While Peterson vowed to ensure all her recycling ended up where it was supposed to go, she wondered if everyone else would make the same decisions.
“People are going to come up with the solution that is most likely to get that trash out of sight, out of mind,” said John Atkinson, an associate professor of civil, structural and environmental engineering at the University at Buffalo in New York. “And that might mean not relying on recycling. If it’s not reliable, you can’t rely on it. Right?”
Atkinson, who researches waste management and recycling, said he cannot think of another large city that has suffered a recycling collapse as massive as the current situation in Houston.

“I haven’t heard of something of this scale,” he said.
City officials told Straight Arrow News (SAN) they do not have historical data to show how this recycling snafu measures up against emergencies, such as cleanup after Hurricane Harvey in 2017. But there are some clues in recent 311 records that show the significance of this spring’s recycling issue.
Recycling has held steady as Houstonians’ top complaint for months. In the 12-week period leading up to June 26, 2025, 311 fielded 12,461 calls on the topic. During that same time the previous year, 311’s top complaint was for storm debris pickup — a result of a torrential derecho that felled thousands of trees and left almost one million houses without power. Yet even in a disaster that large, the city received fewer calls for storm debris pickup during that same 12-week window last year, at 10,105.
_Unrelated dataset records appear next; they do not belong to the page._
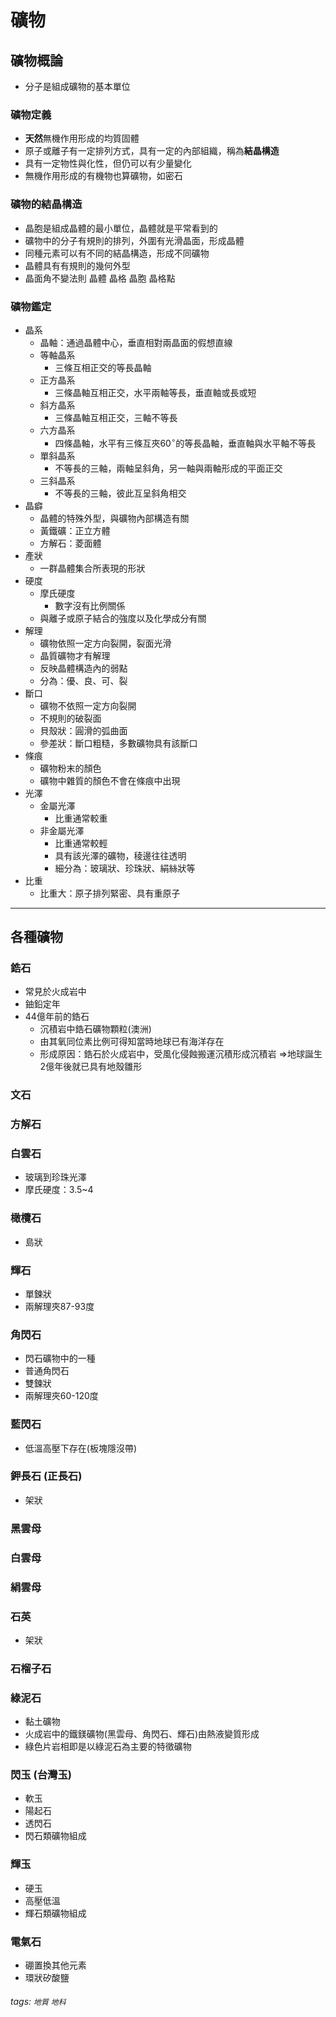 # 礦物

## 礦物概論
* 分子是組成礦物的基本單位

### 礦物定義
* **天然**無機作用形成的均質固體
* 原子或離子有一定排列方式，具有一定的內部組織，稱為**結晶構造**
* 具有一定物性與化性，但仍可以有少量變化
* 無機作用形成的有機物也算礦物，如密石

### 礦物的結晶構造
* 晶胞是組成晶體的最小單位，晶體就是平常看到的
* 礦物中的分子有規則的排列，外圍有光滑晶面，形成晶體
* 同種元素可以有不同的結晶構造，形成不同礦物
* 晶體具有有規則的幾何外型
* 晶面角不變法則
晶體 晶格 晶胞 晶格點

### 礦物鑑定
* 晶系
    * 晶軸：通過晶體中心，垂直相對兩晶面的假想直線
    * 等軸晶系
        * 三條互相正交的等長晶軸
    * 正方晶系
        * 三條晶軸互相正交，水平兩軸等長，垂直軸或長或短
    * 斜方晶系
        * 三條晶軸互相正交，三軸不等長
    * 六方晶系
        * 四條晶軸，水平有三條互夾$60^\circ$的等長晶軸，垂直軸與水平軸不等長
    * 單斜晶系
        * 不等長的三軸，兩軸呈斜角，另一軸與兩軸形成的平面正交
    * 三斜晶系
        * 不等長的三軸，彼此互呈斜角相交
* 晶癖
    * 晶體的特殊外型，與礦物內部構造有關
    * 黃鐵礦：正立方體
    * 方解石：菱面體
* 產狀
    * 一群晶體集合所表現的形狀
* 硬度
    * 摩氏硬度
        * 數字沒有比例關係
    * 與離子或原子結合的強度以及化學成分有關
* 解理
    * 礦物依照一定方向裂開，裂面光滑
    * 晶質礦物才有解理
    * 反映晶體構造內的弱點
    * 分為：優、良、可、裂
* 斷口
    * 礦物不依照一定方向裂開
    * 不規則的破裂面
    * 貝殼狀：圓滑的弧曲面
    * 參差狀：斷口粗糙，多數礦物具有該斷口
* 條痕
    * 礦物粉末的顏色
    * 礦物中雜質的顏色不會在條痕中出現
* 光澤
    * 金屬光澤
        * 比重通常較重
    * 非金屬光澤
        * 比重通常較輕
        * 具有該光澤的礦物，稜邊往往透明
        * 細分為：玻璃狀、珍珠狀、絹絲狀等
* 比重
    * 比重大：原子排列緊密、具有重原子


---


## 各種礦物

### 鋯石
* 常見於火成岩中
* 鈾鉛定年
* 44億年前的鋯石
    * 沉積岩中鋯石礦物顆粒(澳洲)
    * 由其氧同位素比例可得知當時地球已有海洋存在
    * 形成原因：鋯石於火成岩中，受風化侵蝕搬運沉積形成沉積岩
      $\Rightarrow$地球誕生2億年後就已具有地殼雛形

### 文石

### 方解石

### 白雲石
* 玻璃到珍珠光澤
* 摩氏硬度：3.5~4

### 橄欖石
* 島狀

### 輝石
* 單鍊狀
* 兩解理夾87-93度


### 角閃石
* 閃石礦物中的一種
* 普通角閃石
* 雙鍊狀
* 兩解理夾60-120度

### 藍閃石
* 低溫高壓下存在(板塊隱沒帶)

### 鉀長石 (正長石)
* 架狀

### 黑雲母

### 白雲母

### 絹雲母

### 石英
* 架狀

### 石榴子石

### 綠泥石
* 黏土礦物
* 火成岩中的鐵鎂礦物(黑雲母、角閃石、輝石)由熱液變質形成
* 綠色片岩相即是以綠泥石為主要的特徵礦物

### 閃玉 (台灣玉)
* 軟玉
* 陽起石
* 透閃石
* 閃石類礦物組成

### 輝玉
* 硬玉
* 高壓低溫
* 輝石類礦物組成

### 電氣石
* 硼置換其他元素
* 環狀矽酸鹽

###### tags: `地質` `地科`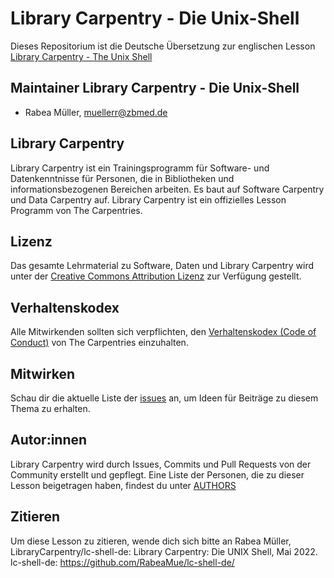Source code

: # Library Carpentry - Die Unix-Shell

Dieses Repositorium ist die Deutsche Übersetzung zur englischen Lesson [Library Carpentry - The Unix Shell](https://github.com/LibraryCarpentry/lc-shell)

## Maintainer Library Carpentry - Die Unix-Shell

- Rabea Müller, muellerr@zbmed.de


## Library Carpentry

Library Carpentry ist ein Trainingsprogramm für Software- und Datenkenntnisse für Personen, die in Bibliotheken und informationsbezogenen Bereichen arbeiten. Es baut auf Software Carpentry und Data Carpentry auf. Library Carpentry ist ein offizielles Lesson Programm  von The Carpentries.

## Lizenz

Das gesamte Lehrmaterial zu Software, Daten und Library Carpentry wird unter der [Creative Commons Attribution Lizenz](https://github.com/LibraryCarpentry/lc-shell/blob/gh-pages/LICENSE.md) zur Verfügung gestellt.

## Verhaltenskodex

Alle Mitwirkenden sollten sich verpflichten, den [Verhaltenskodex (Code of Conduct)](https://docs.carpentries.org/topic_folders/policies/code-of-conduct.html) von The Carpentries einzuhalten.

## Mitwirken

Schau dir die aktuelle Liste der [issues](https://github.com/RabeaMue/lc-shell-de/issues) an, um Ideen für Beiträge zu diesem Thema zu erhalten.

## Autor:innen

Library Carpentry wird durch Issues, Commits und Pull Requests von der Community erstellt und gepflegt. Eine Liste der Personen, die zu dieser Lesson beigetragen haben, findest du unter [AUTHORS](https://github.com/RabeaMue/lc-shell-de/blob/gh-pages/AUTHORS)

## Zitieren

Um diese Lesson zu zitieren, wende dich sich bitte an Rabea Müller, LibraryCarpentry/lc-shell-de: Library Carpentry: Die UNIX Shell, Mai 2022. lc-shell-de: https://github.com/RabeaMue/lc-shell-de/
“It’s bureaucratic disaster eclipsing natural disaster,” Environment Texas Executive Director Luke Metzger told SAN. “I’ve never heard of any disruption like this.”
Why is the city of Houston’s recycling so behind?
Houston’s problem stems from a lack of trucks and available staff, according to city officials, who have noted that upwards of 45 of the city’s 241 trash and recycling trucks are currently out of order.
“Due to an aging fleet, there can be more than 40 vehicles, either in the shop for repairs, maintenance or down from an accident at any given time,” said Veronica Lizama, chief of staff for Houston’s Solid Waste Management Department. Houston has long relied on older trucks, often purchasing vehicles that are already used and relying on them for decades.
That will soon change. In April, Houston’s city council approved $11.2 million to purchase new trash trucks. That includes about $4.5 million for 10 zero-emission side loader trucks.
In total, about 35 trucks will be brought online. But that will take months. And a deep dive into budget documents reveals that only 19 of the trucks the city plans to purchase are side-loaders — those that pick up recycling bins using an arm fixed to the truck’s side.
It’s unclear whether that will be enough to fix the city’s current problem. When asked directly whether 19 new recycling trucks could “fill this gap,” Meagan Riche, a solid waste spokesperson, told SAN that “they will provide much-needed relief for drivers whose vehicles require frequent trips to the mechanic.”
The city’s recent retirement incentive package has further compounded the issue, Lizama told SAN. Thirty-seven solid waste department employees took the buyout, including 17 drivers, she said. That hit to staffing numbers is likely to further exacerbate pre-existing budget issues in a cash- and worker-strapped department, which already outspends all of the city’s other civilian departments in overtime each year.
As the department’s budget proposal put it: “Limited resources create challenges in providing scheduled collection services.” And those challenges have hit home. While the city targeted a 68% on-time collection rate for fiscal year 2025, the actual estimate was closer to 50%, budget documents show.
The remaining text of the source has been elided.